Re: [kvm-devel] [PATCH 02 of 12] Fix ia64 compilation failure because of common code include bug

2008-04-22 Thread Christoph Lameter
Looks like this is not complete. There are numerous .h files missing which 
means that various structs are undefined (fs.h and rmap.h are needed 
f.e.) which leads to surprises when dereferencing fields of these struct.

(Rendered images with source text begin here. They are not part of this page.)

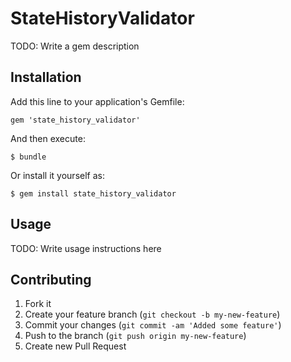 # StateHistoryValidator

TODO: Write a gem description

## Installation

Add this line to your application's Gemfile:

    gem 'state_history_validator'

And then execute:

    $ bundle

Or install it yourself as:

    $ gem install state_history_validator

## Usage

TODO: Write usage instructions here

## Contributing

1. Fork it
2. Create your feature branch (`git checkout -b my-new-feature`)
3. Commit your changes (`git commit -am 'Added some feature'`)
4. Push to the branch (`git push origin my-new-feature`)
5. Create new Pull Request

It seems that mm_types.h is expected to be included only in certain 
contexts. Could you make sure to include all necessary .h files? Or add
some docs to clarify the situation here.

-
This SF.net email is sponsored by the 2008 JavaOne(SM) Conference 
Don't miss this year's exciting event. There's still time to save $100. 
Use priority code J8TL2D2. 
http://ad.doubleclick.net/clk;198757673;13503038;p?http://java.sun.com/javaone
___
kvm-devel mailing list
kvm-devel@lists.sourceforge.net
https://lists.sourceforge.net/lists/listinfo/kvm-devel


[kvm-devel] Problems with MAC address with e1000 on Windows 2003

2008-04-22 Thread Alberto Treviño
I was wondering if anyone could reproduce my problem.  If it is 
reproduceable, then I'll file a bug.

I am using e1000 ethernet adapters on Windows 2003 and Linux guests.  
The line to set it up is something like this:

  -net nic,vlan=1,macaddr=00:ff:21:cf:91:01,model=e1000 \
-net tap,vlan=1,ifname=tap.br1.91.1

On Linux, this works just fine.  However, on Windows 2003, the mac 
address for the device is reported as 00:ff:ff:ff:ff:ff and the packets 
carry this mac address as well.  The corresponding tap device has the 
correct IP address, however.  This problem is definitely tied to using 
Windows 2003 with a e1000 device.  If I use the rtl8139 device, Windows 
reports the correct mac address.  When booting the same VM with a Linux 
bootable CD and the e1000 device, Linux reports the correct mac address 
as set in the qemu command.  It's the combination of Windows 2003 and 
the e1000 device that causes the problem.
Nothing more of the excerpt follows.